> **ACTIVITY**
How do the lines below between the ones holding "ev.data.fd = accept( sockfd,(struct" and "attached the class", inclusive, read? Give them again exactly, with no other lines.

————————

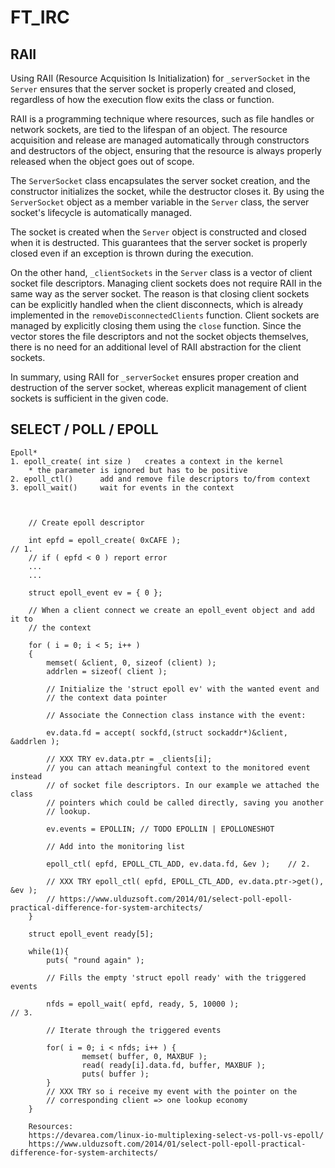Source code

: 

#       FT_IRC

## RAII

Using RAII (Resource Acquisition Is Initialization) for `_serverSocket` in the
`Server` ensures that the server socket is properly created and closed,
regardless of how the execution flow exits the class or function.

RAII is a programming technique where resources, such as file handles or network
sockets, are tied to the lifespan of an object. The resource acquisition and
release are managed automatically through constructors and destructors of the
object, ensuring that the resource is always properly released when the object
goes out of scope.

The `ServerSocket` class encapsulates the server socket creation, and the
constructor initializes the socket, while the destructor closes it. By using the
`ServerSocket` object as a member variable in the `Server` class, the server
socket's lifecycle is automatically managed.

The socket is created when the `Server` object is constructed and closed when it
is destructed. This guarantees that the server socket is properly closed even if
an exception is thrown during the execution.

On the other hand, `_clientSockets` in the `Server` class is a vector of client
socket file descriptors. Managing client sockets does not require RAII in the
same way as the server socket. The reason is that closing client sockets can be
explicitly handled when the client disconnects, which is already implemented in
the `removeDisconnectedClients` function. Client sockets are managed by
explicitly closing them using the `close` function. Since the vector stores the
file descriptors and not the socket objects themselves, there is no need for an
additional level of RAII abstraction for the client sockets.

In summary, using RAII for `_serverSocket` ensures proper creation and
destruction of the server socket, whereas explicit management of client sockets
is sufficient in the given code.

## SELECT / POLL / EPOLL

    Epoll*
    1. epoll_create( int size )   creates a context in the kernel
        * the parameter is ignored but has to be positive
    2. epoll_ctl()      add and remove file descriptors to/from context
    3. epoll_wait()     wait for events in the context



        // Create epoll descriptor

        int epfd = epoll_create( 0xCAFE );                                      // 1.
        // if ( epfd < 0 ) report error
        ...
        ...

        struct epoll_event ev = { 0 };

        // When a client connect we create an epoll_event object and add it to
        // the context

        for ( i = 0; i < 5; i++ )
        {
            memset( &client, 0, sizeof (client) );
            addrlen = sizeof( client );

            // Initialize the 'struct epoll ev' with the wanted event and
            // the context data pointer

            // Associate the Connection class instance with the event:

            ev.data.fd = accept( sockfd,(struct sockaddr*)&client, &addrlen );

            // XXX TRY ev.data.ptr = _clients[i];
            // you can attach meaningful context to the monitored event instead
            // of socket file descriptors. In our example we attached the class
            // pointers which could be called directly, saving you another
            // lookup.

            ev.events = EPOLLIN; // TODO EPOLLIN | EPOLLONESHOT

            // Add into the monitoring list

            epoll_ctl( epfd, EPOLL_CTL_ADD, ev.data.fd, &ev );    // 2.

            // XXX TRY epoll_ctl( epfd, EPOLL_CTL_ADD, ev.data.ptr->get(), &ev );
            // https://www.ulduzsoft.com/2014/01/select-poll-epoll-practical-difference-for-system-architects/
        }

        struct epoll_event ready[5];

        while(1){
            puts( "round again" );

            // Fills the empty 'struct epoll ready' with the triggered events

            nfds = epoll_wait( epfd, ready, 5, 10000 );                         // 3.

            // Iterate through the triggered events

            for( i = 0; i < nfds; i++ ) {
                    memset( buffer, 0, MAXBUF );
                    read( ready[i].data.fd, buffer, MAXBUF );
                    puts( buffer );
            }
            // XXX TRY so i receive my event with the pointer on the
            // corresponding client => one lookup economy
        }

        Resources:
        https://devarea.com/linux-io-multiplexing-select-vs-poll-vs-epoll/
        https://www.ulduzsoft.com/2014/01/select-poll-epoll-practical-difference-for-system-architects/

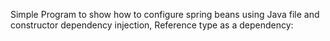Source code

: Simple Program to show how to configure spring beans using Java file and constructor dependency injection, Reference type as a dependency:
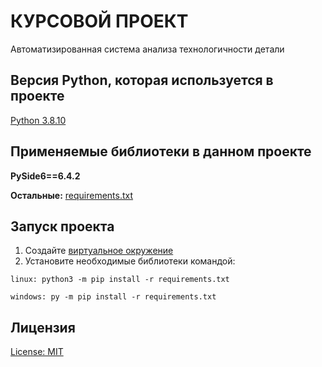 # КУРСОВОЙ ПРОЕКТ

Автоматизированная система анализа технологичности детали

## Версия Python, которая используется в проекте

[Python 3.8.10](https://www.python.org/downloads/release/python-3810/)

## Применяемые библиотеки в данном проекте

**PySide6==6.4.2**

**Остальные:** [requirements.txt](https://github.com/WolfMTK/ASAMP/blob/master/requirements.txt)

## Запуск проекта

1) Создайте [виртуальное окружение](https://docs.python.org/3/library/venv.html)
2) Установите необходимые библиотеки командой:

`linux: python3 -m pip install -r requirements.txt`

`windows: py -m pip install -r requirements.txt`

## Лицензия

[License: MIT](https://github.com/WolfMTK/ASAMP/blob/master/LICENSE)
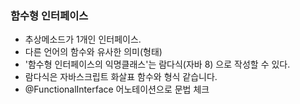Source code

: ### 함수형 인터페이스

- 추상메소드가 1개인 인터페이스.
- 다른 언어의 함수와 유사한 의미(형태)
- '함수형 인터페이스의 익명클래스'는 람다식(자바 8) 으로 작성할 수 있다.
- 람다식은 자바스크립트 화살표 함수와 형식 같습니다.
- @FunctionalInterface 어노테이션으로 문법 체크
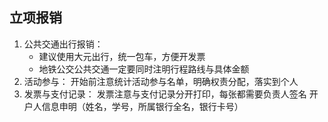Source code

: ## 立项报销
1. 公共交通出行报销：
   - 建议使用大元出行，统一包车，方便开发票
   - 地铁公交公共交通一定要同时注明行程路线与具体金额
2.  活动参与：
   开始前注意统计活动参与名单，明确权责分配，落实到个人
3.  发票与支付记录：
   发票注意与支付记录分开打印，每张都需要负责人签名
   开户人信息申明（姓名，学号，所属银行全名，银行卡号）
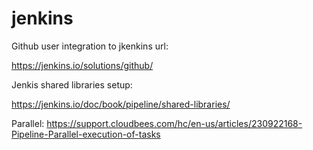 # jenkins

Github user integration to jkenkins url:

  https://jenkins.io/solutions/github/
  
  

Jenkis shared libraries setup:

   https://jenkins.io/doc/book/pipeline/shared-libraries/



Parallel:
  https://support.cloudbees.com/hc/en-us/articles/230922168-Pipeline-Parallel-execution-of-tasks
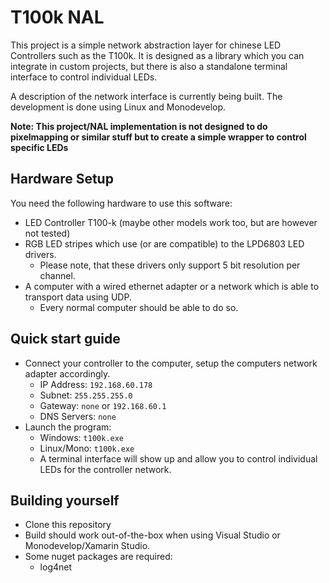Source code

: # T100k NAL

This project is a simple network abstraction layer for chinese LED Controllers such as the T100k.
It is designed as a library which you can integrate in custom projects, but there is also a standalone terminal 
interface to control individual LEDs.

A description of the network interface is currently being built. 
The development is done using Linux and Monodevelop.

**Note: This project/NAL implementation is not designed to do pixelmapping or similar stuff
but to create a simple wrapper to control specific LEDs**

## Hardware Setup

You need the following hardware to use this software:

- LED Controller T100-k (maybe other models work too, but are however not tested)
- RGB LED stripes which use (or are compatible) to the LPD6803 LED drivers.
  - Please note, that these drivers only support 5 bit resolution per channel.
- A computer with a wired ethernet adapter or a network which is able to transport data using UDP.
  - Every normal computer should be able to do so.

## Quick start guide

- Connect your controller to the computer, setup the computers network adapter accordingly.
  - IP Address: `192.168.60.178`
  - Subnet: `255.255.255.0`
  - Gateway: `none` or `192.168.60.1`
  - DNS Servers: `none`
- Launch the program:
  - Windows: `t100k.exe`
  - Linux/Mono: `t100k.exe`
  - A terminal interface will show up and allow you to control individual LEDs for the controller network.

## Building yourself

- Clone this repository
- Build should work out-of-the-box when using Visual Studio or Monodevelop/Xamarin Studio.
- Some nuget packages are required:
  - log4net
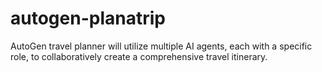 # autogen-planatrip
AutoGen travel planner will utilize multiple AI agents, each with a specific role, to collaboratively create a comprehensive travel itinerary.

————————

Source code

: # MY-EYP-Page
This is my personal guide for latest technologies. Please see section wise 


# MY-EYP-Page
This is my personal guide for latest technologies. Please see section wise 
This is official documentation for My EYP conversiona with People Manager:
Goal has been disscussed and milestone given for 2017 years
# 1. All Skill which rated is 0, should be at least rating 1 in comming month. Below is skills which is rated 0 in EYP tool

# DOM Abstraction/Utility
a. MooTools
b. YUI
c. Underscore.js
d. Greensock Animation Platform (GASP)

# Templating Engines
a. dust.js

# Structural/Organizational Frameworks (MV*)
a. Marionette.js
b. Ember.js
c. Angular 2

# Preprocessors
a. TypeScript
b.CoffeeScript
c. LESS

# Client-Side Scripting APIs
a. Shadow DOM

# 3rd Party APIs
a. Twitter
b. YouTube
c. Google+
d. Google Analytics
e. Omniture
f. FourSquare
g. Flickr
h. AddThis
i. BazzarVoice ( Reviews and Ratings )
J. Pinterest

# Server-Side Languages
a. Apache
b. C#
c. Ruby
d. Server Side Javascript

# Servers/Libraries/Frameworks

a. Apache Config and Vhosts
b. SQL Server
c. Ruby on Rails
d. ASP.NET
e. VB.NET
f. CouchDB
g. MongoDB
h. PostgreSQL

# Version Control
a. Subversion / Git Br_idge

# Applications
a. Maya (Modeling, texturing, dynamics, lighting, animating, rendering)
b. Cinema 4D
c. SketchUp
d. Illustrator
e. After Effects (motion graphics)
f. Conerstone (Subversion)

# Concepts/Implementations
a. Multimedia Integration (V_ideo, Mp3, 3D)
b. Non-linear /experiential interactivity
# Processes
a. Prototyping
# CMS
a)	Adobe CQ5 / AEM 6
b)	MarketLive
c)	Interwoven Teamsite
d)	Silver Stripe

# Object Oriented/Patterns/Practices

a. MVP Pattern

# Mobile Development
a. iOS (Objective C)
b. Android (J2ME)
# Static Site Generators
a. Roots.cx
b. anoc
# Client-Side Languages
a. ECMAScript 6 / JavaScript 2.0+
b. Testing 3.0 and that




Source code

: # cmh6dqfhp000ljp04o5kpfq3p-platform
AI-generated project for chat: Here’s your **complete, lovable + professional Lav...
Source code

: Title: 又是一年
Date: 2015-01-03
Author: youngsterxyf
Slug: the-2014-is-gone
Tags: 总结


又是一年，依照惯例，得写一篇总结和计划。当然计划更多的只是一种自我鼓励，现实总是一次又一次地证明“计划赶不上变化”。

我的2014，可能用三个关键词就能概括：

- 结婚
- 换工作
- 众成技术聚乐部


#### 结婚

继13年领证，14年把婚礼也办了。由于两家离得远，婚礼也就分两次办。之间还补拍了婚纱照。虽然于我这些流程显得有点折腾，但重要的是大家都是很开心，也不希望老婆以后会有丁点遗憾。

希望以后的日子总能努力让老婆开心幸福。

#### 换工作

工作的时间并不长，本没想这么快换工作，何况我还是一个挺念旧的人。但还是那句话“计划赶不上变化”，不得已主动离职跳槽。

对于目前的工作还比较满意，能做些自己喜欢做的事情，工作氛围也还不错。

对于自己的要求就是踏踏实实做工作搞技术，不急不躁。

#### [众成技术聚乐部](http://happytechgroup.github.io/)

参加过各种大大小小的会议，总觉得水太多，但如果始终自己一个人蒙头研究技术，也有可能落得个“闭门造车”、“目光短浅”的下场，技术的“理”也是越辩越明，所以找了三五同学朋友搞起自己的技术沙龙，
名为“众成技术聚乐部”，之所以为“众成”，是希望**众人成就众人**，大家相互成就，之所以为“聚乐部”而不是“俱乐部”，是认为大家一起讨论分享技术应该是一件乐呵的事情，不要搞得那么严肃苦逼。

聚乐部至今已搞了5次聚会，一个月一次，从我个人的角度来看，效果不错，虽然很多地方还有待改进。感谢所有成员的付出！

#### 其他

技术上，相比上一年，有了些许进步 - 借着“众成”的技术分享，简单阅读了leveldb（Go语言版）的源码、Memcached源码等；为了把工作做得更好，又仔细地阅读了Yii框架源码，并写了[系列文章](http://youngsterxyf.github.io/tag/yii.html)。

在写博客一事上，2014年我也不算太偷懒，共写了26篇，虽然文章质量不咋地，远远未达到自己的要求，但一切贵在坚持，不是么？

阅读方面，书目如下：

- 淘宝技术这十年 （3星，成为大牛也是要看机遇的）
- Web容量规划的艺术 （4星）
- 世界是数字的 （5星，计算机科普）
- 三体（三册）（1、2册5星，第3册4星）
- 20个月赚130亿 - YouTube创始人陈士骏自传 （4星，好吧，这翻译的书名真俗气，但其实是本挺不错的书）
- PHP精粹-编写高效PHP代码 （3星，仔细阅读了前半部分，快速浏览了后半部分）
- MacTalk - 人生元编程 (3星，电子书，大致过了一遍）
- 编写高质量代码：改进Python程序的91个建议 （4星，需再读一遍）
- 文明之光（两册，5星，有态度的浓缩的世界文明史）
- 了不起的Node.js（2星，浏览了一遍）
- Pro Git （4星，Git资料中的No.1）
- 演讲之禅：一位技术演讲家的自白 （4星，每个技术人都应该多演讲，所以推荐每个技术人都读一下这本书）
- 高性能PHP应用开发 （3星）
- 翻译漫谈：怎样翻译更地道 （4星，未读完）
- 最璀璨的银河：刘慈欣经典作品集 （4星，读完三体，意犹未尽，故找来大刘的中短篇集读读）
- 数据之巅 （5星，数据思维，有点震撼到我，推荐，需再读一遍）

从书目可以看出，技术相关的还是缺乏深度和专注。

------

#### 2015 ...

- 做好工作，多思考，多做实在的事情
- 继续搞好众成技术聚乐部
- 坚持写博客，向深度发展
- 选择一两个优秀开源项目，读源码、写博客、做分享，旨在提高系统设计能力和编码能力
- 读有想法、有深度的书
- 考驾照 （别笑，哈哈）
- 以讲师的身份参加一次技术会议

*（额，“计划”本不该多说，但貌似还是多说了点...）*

————————

> **ANSWER TO THIS EXERCISE**
            ev.data.fd = accept( sockfd,(struct sockaddr*)&client, &addrlen );

            // XXX TRY ev.data.ptr = _clients[i];
            // you can attach meaningful context to the monitored event instead
            // of socket file descriptors. In our example we attached the class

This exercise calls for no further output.